* _WORK INSTRUCTION_
Search term "Lumpur": copy each line of the data containing it.

* _DATA FOR THE TASK_

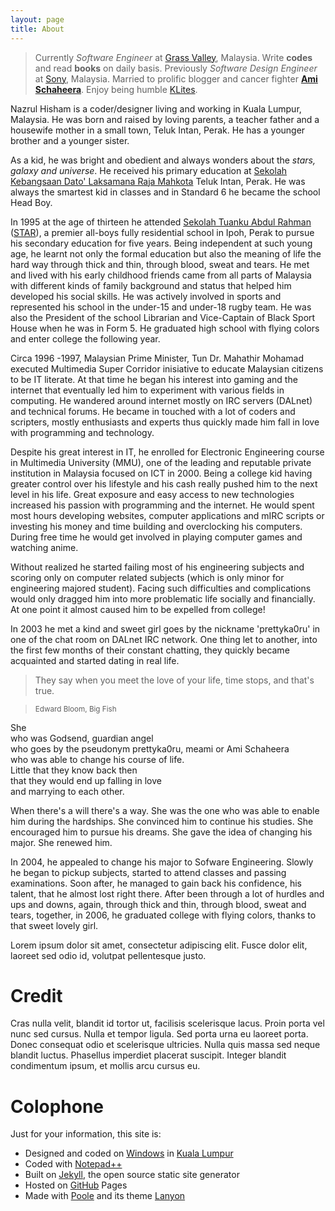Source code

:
 ```yaml
---
layout: page
title: About
---
```


> Currently *Software Engineer* at [Grass Valley](http://www.grassvalley.com/contact/engineering), Malaysia. 
> Write **codes** and read **books** on daily basis. 
>  Previously *Software Design Engineer* at [Sony](http://www.sony.net/SonyInfo/csr/SonyEnvironment/archive/special/soem.html), Malaysia. 
> Married to prolific blogger and cancer fighter [**Ami Schaheera**](http://www.amischaheera.com/). 
> Enjoy being humble [KLites](http://en.wikipedia.org/wiki/KLites).

Nazrul Hisham is a coder/designer living and working in Kuala Lumpur, Malaysia. He was born and raised by loving parents, a teacher father and a housewife mother in a small town, Teluk Intan, Perak. He has a younger brother and a younger sister. 

As a kid, he was bright and obedient and always wonders about the *stars, galaxy and universe*. He received his primary education at [Sekolah Kebangsaan  Dato' Laksamana Raja Mahkota](http://ms.wikipedia.org/wiki/Sekolah_Kebangsaan_Dato'_Laksamana_Raja_Mahkota) Teluk Intan, Perak. He was always the smartest kid in classes and in Standard 6 he became the school Head Boy.

In 1995 at the age of thirteen he attended [Sekolah Tuanku Abdul Rahman](http://en.wikipedia.org/wiki/Sekolah_Tuanku_Abdul_Rahman) ([STAR](http://www.staripoh.com/)), a premier all-boys fully residential school in Ipoh, Perak to pursue his secondary education for five years. Being independent at such young age, he learnt not only the formal education but also the meaning of life the hard way through thick and thin, through blood, sweat and tears. He met and lived with his early childhood friends came from all parts of Malaysia with different kinds of family background and status that helped him developed his social skills. He was actively involved in sports and represented his school in the under-15 and under-18 rugby team. He was also the President of the school Librarian and Vice-Captain of Black Sport House when he was in Form 5. He graduated high school with flying colors and enter college the following year.

Circa 1996 -1997, Malaysian Prime Minister, Tun Dr. Mahathir Mohamad executed Multimedia Super Corridor inisiative to educate Malaysian citizens to be IT literate. At that time he began his interest into gaming and the internet that eventually led him to experiment with various fields in computing. He wandered around internet mostly on IRC servers (DALnet) and technical forums. He became in touched with a lot of coders and scripters, mostly enthusiasts and experts thus quickly made him fall in love with programming and technology.

Despite his great interest in IT, he enrolled for Electronic Engineering course in Multimedia University (MMU), one of the leading and reputable private institution in Malaysia focused on ICT in 2000. Being a college kid having greater control over his lifestyle and his cash really pushed him to the next level in his life. Great exposure and easy access to new technologies increased his passion with programming and the internet. He would spent most hours developing websites, computer applications and mIRC scripts or investing his money and time building and overclocking his computers. During free time he would get involved in playing computer games and watching anime. 

Without realized he started failing most of his engineering subjects and scoring only on computer related subjects (which is only minor for engineering majored student). Facing  such difficulties and complications would only dragged him into more problematic life socially and financially. At one point it almost caused him to be expelled from college!

In 2003 he met a kind and sweet girl goes by the nickname 'prettyka0ru' in one of the chat room on DALnet IRC network. One thing let to another, into the first few months of their constant chatting, they quickly became acquainted and started dating in real life. 
 
> They say when you meet the love of your life, time stops, and that's true.

> <small>Edward Bloom, Big Fish</small>

She  
who was Godsend, guardian angel  
who goes by the pseudonym prettyka0ru, meami or Ami Schaheera  
who was able to change his course of life.  
Little that they know back then  
that they would end up falling in love  
and marrying to each other.

When there's a will there's a way. She was the one who was able to enable him during the hardships. She convinced him to continue his studies. She encouraged him to pursue his dreams. She gave the idea of changing his major. She renewed him.

In 2004, he appealed to change his major to Sofware Engineering. Slowly he began to pickup subjects, started to attend classes and passing examinations. Soon after, he managed to gain back his confidence, his talent, that he almost lost right there. After been through a lot of hurdles and ups and downs, again, through thick and thin, through blood, sweat and tears, together, in 2006, he graduated college with flying colors, thanks to that sweet lovely girl. 

<div class="message bg-teal black">
  <i class="fi-asl fi-large white"></i> Lorem ipsum dolor sit amet, consectetur adipiscing elit. Fusce dolor elit, laoreet sed odio id, volutpat pellentesque justo.
</div>

# Credit

Cras nulla velit, blandit id tortor ut, facilisis scelerisque lacus. Proin porta vel nunc sed cursus. Nulla et tempor ligula. Sed porta urna eu laoreet porta. Donec consequat odio et scelerisque ultricies. Nulla quis massa sed neque blandit luctus. Phasellus imperdiet placerat suscipit. Integer blandit condimentum ipsum, et mollis arcu cursus eu.

# Colophone

Just for your information, this site is:

* Designed and coded on [Windows](http://windows.microsoft.com/) in [Kuala Lumpur](http://en.wikipedia.org/wiki/Kuala_Lumpur)
* Coded with [Notepad++](http://notepad-plus-plus.org/)
* Built on [Jekyll](http://jekyllrb.com/), the open source static site generator
* Hosted on [GitHub](https://github.com/lumachroma/fantastiq) Pages
* Made with [Poole](http://getpoole.com/) and its theme [Lanyon](https://github.com/poole/lanyon)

* _TASK ANSWER_
Nazrul Hisham is a coder/designer living and working in Kuala Lumpur, Malaysia. He was born and raised by loving parents, a teacher father and a housewife mother in a small town, Teluk Intan, Perak. He has a younger brother and a younger sister. 
* Designed and coded on [Windows](http://windows.microsoft.com/) in [Kuala Lumpur](http://en.wikipedia.org/wiki/Kuala_Lumpur)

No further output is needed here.